# 2002 AMC 12A Problems/Problem 24

## Problem

Find the number of ordered pairs of real numbers $(a,b)$ such that $(a+bi)^{2002} = a-bi$. $\text{(A) }1001 \qquad \text{(B) }1002 \qquad \text{(C) }2001 \qquad \text{(D) }2002 \qquad \text{(E) }2004$

## Solution 1

Let $s=\sqrt{a^2+b^2}$ be the magnitude of $a+bi$. Then the magnitude of $(a+bi)^{2002}$ is $s^{2002}$, while the magnitude of $a-bi$ is $s$. We get that $s^{2002}=s$, hence either $s=0$ or $s=1$.

For $s=0$ we get a single solution $(a,b)=(0,0)$.

Let's now assume that $s=1$. Multiply both sides by $a+bi$. The left hand side becomes $(a+bi)^{2003}$, the right hand side becomes $(a-bi)(a+bi)=a^2 + b^2 = 1$. Hence the solutions for this case are precisely all the $2003$rd complex roots of unity, and there are $2003$ of those.

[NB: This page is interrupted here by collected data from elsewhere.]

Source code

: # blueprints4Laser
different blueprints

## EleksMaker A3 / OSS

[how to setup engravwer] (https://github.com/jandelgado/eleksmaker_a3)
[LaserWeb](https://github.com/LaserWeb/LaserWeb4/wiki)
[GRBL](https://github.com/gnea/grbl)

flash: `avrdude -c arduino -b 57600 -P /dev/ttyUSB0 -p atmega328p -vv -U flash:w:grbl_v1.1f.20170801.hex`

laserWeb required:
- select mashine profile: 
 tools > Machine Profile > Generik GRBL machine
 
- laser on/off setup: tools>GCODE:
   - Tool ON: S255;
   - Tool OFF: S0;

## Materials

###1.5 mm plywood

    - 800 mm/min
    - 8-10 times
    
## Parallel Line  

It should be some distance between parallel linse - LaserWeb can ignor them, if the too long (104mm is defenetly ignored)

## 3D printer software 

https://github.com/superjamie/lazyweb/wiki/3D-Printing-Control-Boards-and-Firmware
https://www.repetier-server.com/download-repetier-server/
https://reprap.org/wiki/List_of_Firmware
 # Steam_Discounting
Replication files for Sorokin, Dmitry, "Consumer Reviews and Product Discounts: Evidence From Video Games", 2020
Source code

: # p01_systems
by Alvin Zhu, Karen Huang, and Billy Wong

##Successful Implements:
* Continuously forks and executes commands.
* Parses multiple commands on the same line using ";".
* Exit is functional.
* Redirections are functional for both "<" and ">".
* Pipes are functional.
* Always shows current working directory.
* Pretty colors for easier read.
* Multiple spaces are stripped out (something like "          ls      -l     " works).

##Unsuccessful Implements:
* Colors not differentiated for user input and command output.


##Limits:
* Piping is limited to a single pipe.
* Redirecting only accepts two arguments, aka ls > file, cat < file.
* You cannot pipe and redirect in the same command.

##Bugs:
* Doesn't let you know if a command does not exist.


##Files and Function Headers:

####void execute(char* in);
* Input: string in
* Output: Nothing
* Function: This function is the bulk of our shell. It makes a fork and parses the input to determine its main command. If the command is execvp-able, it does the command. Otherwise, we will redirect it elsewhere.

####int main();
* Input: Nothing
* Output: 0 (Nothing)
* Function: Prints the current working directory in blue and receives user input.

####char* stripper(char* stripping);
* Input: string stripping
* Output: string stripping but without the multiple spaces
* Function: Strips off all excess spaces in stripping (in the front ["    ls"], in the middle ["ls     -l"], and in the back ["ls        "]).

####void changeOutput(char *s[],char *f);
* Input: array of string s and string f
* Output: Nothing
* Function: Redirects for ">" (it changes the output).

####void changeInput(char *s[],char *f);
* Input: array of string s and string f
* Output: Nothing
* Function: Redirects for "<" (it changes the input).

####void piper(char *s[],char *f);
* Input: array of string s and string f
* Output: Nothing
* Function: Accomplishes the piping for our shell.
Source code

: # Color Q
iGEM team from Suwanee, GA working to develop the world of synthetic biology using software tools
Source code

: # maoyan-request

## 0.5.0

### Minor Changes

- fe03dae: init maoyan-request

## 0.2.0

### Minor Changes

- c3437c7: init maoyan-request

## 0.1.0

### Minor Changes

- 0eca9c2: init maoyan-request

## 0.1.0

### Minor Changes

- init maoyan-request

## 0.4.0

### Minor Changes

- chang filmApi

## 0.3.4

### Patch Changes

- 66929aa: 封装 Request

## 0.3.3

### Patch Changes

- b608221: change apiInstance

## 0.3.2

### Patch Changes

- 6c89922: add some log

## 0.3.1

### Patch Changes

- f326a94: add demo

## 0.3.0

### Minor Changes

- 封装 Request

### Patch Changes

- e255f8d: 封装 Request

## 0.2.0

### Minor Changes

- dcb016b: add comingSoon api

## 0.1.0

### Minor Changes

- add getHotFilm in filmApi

The total number of solutions is therefore $1+2003 = \boxed{2004}$.

## Solution 2

As in the other solution, split the problem into when $s=0$ and when $s=1$. When $s=1$ and $a+bi=\cos\theta+i\sin\theta$, $(a+bi)^{2002}= \cos(2002\theta)+i\sin(2002\theta)$ $=a-bi= \cos\theta-i\sin\theta= \cos(-\theta)+i\sin(-\theta)$

so we must have $2002\theta=-\theta+2\pi k$ and hence $\theta=\frac{2\pi k}{2003}$. Since $\theta$ is restricted to $[0,2\pi)$, $k$ can range from $0$ to $2002$ inclusive, which is $2002-0+1=2003$ values. Thus the total is $1+2003 = \boxed{\textbf{(E)}\ 2004}$.

## Solution 3

Let $r$ be the magnitude of $a+bi$. Notice that $r$ must be either $0$ or $1$ for this to be true, as shown in the above solutions. We know this because we are taking magnitude to the $2003$rd power, and if the magnitude of $a+bi$ is larger than $1$, it will increase and if it is smaller than $1$ it will decrease. However, the magnitude on the RHS is still $r$, so this is not possible. Again, only $r=0$ and $r=1$ satisfy the equation.

Now if $r=0$, then $(a,b)$ must be $(0,0)$.

However if $r=1$, we then have: $\cos(2002 \theta) = \cos(-\theta)$. This has solution of $\theta = 0$. This would represent the number $1+0i$, with conjugate $1-0i$. This works because the magnitude is the same and the angle is nothing anyways. We multiply angle by $2002$ through De Moivre's Theorem and also we do $-\theta$ because it is a reflection, angles therefore is negative.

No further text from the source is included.